Dès que les libé­raux ont gagné, alors tous les conser­va­teurs ont été éli­mi­nés immé­dia­te­ment de la curie de Rome et, dans tous les évê­chés où il y avait des têtes un peu fortes de la tra­di­tion, tous ceux-​là ont été éli­mi­nés ; beau­coup ont don­né eux-​mêmes leur démis­sion. Voyant ce qui se pas­sait dans l’Église, ils ont tel­le­ment été bou­le­ver­sés, tel­le­ment écœu­rés qu’ils ont don­né leur démission. (.)

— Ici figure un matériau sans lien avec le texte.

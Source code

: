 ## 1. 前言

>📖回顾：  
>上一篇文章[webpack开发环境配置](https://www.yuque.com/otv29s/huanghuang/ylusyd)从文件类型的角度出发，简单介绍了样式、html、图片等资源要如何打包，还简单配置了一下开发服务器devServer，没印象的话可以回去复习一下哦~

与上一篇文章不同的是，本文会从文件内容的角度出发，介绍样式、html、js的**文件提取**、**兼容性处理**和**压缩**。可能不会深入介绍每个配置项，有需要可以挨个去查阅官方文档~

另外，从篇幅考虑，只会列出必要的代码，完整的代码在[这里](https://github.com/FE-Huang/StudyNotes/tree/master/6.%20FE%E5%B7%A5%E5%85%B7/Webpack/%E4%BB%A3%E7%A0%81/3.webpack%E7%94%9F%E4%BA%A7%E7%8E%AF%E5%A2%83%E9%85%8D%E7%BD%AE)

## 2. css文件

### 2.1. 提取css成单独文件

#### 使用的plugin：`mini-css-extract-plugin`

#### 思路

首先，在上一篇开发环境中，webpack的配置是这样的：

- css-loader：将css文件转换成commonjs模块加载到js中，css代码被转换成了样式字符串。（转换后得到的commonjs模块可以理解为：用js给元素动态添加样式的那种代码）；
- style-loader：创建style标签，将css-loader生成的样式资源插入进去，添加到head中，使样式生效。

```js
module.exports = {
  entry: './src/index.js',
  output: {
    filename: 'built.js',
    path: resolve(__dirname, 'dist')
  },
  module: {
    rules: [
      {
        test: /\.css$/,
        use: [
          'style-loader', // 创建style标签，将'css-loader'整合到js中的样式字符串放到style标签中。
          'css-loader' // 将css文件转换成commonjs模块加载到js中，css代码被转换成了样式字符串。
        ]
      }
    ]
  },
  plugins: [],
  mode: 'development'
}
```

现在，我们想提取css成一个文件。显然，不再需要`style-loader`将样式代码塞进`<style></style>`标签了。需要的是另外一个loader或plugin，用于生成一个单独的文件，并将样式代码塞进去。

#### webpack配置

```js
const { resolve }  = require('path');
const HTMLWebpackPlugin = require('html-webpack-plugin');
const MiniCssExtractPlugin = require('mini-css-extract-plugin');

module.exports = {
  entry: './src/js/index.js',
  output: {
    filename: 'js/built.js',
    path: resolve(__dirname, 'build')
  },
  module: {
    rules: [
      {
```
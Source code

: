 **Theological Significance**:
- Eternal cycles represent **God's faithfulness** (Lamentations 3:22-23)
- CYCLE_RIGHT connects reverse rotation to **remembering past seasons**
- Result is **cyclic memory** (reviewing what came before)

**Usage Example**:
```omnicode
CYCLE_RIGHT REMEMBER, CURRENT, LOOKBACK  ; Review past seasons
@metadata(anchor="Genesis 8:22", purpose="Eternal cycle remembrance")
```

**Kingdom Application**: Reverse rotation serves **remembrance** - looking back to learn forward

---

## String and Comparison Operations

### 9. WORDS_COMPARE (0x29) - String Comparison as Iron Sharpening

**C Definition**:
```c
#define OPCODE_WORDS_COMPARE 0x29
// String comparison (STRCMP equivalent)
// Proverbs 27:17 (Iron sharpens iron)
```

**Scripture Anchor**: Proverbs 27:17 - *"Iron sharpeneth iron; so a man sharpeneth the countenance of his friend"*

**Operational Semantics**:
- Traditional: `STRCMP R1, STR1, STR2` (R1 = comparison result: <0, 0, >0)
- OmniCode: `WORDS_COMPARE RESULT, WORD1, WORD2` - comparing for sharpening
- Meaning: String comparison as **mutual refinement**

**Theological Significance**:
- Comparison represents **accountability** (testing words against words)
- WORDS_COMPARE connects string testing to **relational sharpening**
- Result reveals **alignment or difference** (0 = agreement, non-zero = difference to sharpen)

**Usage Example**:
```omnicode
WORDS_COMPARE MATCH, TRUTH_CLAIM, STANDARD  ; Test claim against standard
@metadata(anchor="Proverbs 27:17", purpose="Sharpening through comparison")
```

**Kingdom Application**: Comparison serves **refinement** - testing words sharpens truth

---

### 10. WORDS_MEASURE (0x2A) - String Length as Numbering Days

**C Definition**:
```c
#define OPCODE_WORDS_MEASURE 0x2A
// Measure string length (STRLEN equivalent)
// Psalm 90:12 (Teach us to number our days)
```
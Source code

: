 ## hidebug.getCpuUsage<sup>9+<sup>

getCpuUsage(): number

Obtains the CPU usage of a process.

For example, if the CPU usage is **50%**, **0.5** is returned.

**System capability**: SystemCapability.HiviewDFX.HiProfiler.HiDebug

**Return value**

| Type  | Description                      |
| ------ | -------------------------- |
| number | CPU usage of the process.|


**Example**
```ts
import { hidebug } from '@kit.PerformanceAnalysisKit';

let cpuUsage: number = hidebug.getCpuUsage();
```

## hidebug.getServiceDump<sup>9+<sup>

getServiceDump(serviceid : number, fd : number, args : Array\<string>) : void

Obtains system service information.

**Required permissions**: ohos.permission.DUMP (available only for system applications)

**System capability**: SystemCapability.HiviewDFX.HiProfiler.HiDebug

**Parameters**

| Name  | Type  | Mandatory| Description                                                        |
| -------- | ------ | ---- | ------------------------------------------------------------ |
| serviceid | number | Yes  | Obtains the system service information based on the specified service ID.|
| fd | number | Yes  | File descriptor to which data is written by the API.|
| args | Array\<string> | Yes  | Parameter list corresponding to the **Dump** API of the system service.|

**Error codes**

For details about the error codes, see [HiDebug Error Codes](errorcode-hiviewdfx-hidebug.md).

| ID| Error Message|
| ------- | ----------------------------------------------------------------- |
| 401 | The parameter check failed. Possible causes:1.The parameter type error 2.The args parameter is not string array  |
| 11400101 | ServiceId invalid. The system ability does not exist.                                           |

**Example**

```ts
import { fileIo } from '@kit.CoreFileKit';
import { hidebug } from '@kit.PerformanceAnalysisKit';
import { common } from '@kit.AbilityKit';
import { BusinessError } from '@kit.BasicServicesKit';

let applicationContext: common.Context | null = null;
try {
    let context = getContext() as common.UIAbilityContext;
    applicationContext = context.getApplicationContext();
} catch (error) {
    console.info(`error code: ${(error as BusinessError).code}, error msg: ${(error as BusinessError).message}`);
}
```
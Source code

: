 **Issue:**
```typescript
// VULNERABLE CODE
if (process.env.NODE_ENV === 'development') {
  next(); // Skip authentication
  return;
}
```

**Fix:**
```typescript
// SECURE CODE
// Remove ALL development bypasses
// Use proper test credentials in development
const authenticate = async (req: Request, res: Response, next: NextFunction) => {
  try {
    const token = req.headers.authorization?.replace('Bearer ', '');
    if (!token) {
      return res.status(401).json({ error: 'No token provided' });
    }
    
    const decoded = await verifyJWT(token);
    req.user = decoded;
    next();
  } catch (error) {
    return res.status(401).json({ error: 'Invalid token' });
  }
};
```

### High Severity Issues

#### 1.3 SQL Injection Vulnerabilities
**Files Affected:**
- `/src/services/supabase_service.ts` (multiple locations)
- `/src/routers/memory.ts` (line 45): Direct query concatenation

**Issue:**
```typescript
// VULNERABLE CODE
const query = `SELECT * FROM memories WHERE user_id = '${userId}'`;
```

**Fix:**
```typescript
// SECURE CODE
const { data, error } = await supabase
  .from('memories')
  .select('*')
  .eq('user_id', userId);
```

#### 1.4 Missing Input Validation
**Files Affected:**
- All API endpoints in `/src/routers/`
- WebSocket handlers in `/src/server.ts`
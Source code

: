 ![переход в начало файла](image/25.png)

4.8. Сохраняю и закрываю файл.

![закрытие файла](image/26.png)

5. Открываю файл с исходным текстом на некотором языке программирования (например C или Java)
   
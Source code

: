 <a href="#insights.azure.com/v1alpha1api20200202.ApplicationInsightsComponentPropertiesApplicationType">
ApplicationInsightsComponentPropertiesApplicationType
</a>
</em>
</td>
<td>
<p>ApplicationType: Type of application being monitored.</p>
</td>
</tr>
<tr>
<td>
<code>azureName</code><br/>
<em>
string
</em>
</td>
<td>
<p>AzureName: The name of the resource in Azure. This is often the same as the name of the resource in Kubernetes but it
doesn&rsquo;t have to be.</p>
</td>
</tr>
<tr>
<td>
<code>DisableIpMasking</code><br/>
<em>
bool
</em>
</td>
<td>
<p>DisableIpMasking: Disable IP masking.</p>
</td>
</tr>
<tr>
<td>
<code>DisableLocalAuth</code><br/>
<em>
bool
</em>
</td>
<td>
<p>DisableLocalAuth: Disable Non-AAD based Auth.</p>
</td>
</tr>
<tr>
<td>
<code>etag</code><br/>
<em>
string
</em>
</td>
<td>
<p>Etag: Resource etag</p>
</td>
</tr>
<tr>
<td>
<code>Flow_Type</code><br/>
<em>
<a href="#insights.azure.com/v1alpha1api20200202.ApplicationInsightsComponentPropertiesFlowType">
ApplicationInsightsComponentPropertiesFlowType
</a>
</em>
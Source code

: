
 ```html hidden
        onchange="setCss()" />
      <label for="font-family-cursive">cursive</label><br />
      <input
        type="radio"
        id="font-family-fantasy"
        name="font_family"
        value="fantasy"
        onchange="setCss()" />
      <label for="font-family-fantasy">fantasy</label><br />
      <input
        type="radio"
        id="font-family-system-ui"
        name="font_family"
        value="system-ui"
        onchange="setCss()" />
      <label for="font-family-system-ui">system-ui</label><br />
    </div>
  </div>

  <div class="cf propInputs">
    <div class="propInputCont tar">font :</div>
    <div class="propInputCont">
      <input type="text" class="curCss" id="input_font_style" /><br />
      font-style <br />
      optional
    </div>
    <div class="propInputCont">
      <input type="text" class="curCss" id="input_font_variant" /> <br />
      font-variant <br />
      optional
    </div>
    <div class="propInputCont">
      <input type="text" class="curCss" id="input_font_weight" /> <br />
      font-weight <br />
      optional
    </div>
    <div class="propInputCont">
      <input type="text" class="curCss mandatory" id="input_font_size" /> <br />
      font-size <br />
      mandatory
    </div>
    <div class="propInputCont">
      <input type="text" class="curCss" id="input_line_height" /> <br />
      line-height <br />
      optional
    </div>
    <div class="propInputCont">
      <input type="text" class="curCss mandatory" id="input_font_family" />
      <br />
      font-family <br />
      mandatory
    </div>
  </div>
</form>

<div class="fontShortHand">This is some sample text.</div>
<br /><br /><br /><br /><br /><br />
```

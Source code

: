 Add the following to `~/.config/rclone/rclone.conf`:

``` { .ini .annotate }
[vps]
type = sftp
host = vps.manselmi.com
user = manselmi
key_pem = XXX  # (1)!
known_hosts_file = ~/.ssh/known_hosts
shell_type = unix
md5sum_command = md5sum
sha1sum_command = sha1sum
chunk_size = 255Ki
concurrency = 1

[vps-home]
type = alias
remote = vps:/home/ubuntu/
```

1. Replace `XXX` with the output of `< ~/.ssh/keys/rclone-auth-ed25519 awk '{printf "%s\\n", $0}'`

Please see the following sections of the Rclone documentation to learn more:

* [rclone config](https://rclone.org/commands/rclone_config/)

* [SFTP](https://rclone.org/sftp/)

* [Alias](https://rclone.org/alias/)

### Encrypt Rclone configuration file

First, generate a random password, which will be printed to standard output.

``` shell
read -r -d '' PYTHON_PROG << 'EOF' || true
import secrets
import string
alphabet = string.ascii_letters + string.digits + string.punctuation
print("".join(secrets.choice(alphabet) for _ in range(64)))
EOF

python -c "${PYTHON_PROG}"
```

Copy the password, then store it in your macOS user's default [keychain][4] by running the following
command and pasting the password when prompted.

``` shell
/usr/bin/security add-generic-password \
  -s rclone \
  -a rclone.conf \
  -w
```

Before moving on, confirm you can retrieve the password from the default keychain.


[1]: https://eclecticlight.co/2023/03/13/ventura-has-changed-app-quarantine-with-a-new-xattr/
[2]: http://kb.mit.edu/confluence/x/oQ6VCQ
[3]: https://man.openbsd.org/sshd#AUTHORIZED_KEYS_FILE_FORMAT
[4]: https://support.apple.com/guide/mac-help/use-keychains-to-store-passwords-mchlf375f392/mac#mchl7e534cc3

Une vrai guerre contre tous les évêques qui étaient traditionnels

Je prends un exemple, celui de l’ar­che­vêque de Dublin que je connais­sais très bien, qui était un de mes amis parce qu’il était en même temps membre de la Congrégation des Pères du Saint-​Esprit, dont j’é­tais supé­rieur géné­ral pen­dant 6 ans, Mgr McQuaid1. Il a don­né sa démis­sion, quinze jours après il mou­rait. Il est mort de cha­grin, cet arche­vêque ! Je le connais­sais bien : il est mort de cha­grin. Il était atta­ché à Rome, au Saint-​Père, de toutes les fibres de son âme. Refuser qu’il puisse voir le Saint-​Père, se sen­tir comme chas­sé de Rome en quelque sorte, il n’a pas pu sup­por­ter cela, sa san­té n’a pas tenu. Et com­bien, et com­bien, et com­bien d’é­vêques comme ça !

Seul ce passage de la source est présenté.